TO DO |
Output nothing but the lines from the first line of the listing below through the line containing "<h3>What is Usuzumi Cherry?</h3>", printed exactly and free of pictures.

# # #

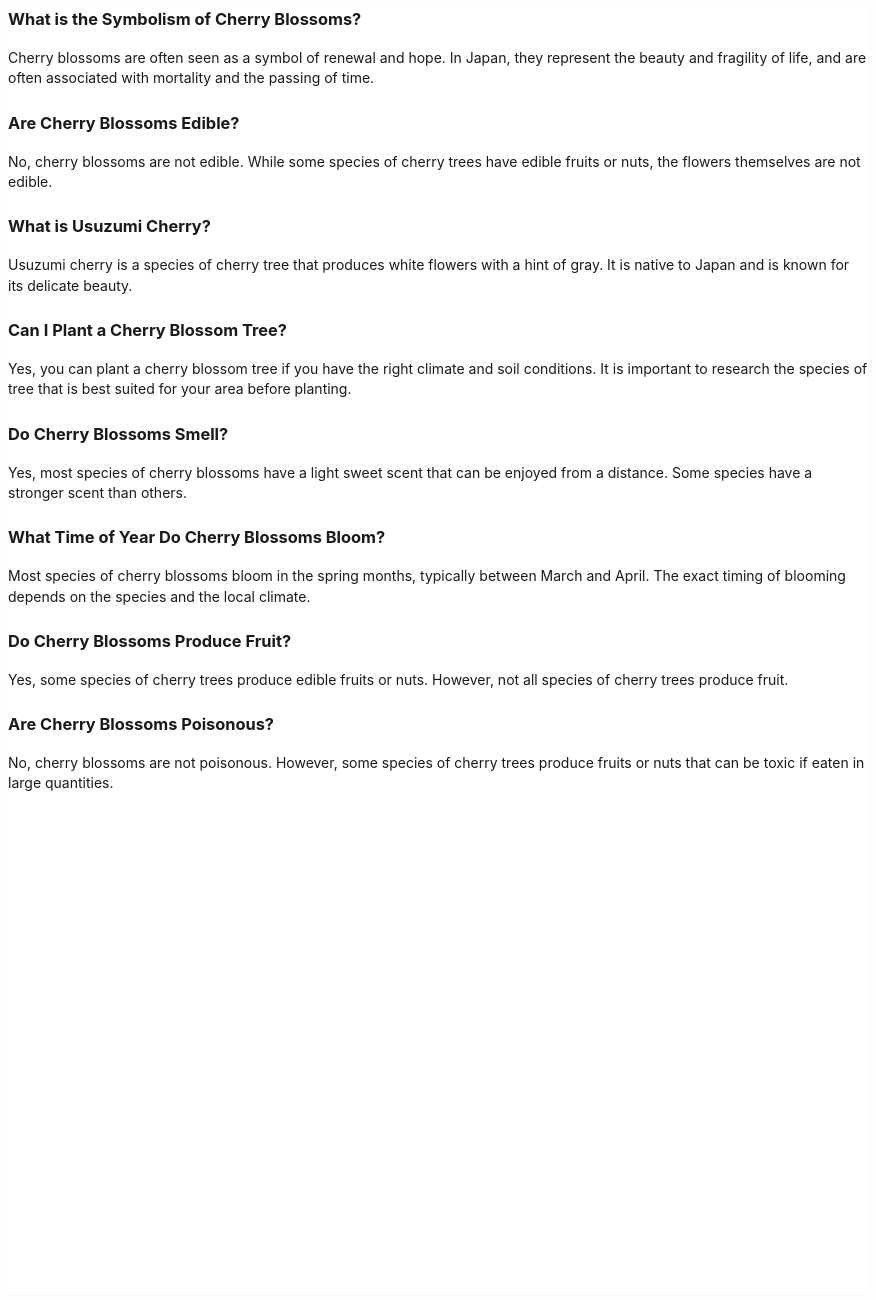 <h3>What is the Symbolism of Cherry Blossoms?</h3>
<p>Cherry blossoms are often seen as a symbol of renewal and hope. In Japan, they represent the beauty and fragility of life, and are often associated with mortality and the passing of time.</p>

<h3>Are Cherry Blossoms Edible?</h3>
<p>No, cherry blossoms are not edible. While some species of cherry trees have edible fruits or nuts, the flowers themselves are not edible.</p>

<h3>What is Usuzumi Cherry?</h3>
<p>Usuzumi cherry is a species of cherry tree that produces white flowers with a hint of gray. It is native to Japan and is known for its delicate beauty.</p>

<h3>Can I Plant a Cherry Blossom Tree?</h3>
<p>Yes, you can plant a cherry blossom tree if you have the right climate and soil conditions. It is important to research the species of tree that is best suited for your area before planting.</p>

<h3>Do Cherry Blossoms Smell?</h3>
<p>Yes, most species of cherry blossoms have a light sweet scent that can be enjoyed from a distance. Some species have a stronger scent than others.</p>

<h3>What Time of Year Do Cherry Blossoms Bloom?</h3>
<p>Most species of cherry blossoms bloom in the spring months, typically between March and April. The exact timing of blooming depends on the species and the local climate.</p>

<h3>Do Cherry Blossoms Produce Fruit?</h3>
<p>Yes, some species of cherry trees produce edible fruits or nuts. However, not all species of cherry trees produce fruit.</p>

<h3>Are Cherry Blossoms Poisonous?</h3>
<p>No, cherry blossoms are not poisonous. However, some species of cherry trees produce fruits or nuts that can be toxic if eaten in large quantities.</p>

<div style="position: relative; padding-bottom: 56.25%; overflow: hidden"><iframe src="https://www.youtube.com/embed/IFcTBsGcHy0" frameborder="0" allow="accelerometer; autoplay; clipboard-write; encrypted-media; gyroscope; picture-in-picture; web-share" allowfullscreen style="position: absolute; top: 0; left: 0; width: 100%; height: 100%;"></iframe>
</div>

# # #

COMPLETED EXERCISE |
 <h3>What is the Symbolism of Cherry Blossoms?</h3>
<p>Cherry blossoms are often seen as a symbol of renewal and hope. In Japan, they represent the beauty and fragility of life, and are often associated with mortality and the passing of time.</p>

<h3>Are Cherry Blossoms Edible?</h3>
<p>No, cherry blossoms are not edible. While some species of cherry trees have edible fruits or nuts, the flowers themselves are not edible.</p>

<h3>What is Usuzumi Cherry?</h3>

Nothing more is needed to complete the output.